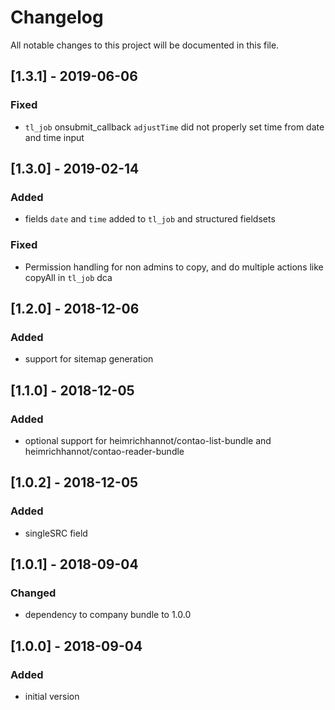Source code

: # Changelog
All notable changes to this project will be documented in this file.

## [1.3.1] - 2019-06-06

### Fixed
- `tl_job` onsubmit_callback `adjustTime` did not properly set time from date and time input

## [1.3.0] - 2019-02-14

### Added
- fields `date` and `time` added to `tl_job` and structured fieldsets

### Fixed
- Permission handling for non admins to copy, and do multiple actions like copyAll in `tl_job` dca

## [1.2.0] - 2018-12-06

### Added
- support for sitemap generation

## [1.1.0] - 2018-12-05

### Added
- optional support for heimrichhannot/contao-list-bundle and heimrichhannot/contao-reader-bundle

## [1.0.2] - 2018-12-05

### Added
- singleSRC field

## [1.0.1] - 2018-09-04

### Changed
- dependency to company bundle to 1.0.0

## [1.0.0] - 2018-09-04

### Added
- initial version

------------

## DESCRIPTION OF THE TASK
Go through the listing above and find each line that contains "support", then copy it.

## REPLY TO THE TASK
- support for sitemap generation
- optional support for heimrichhannot/contao-list-bundle and heimrichhannot/contao-reader-bundle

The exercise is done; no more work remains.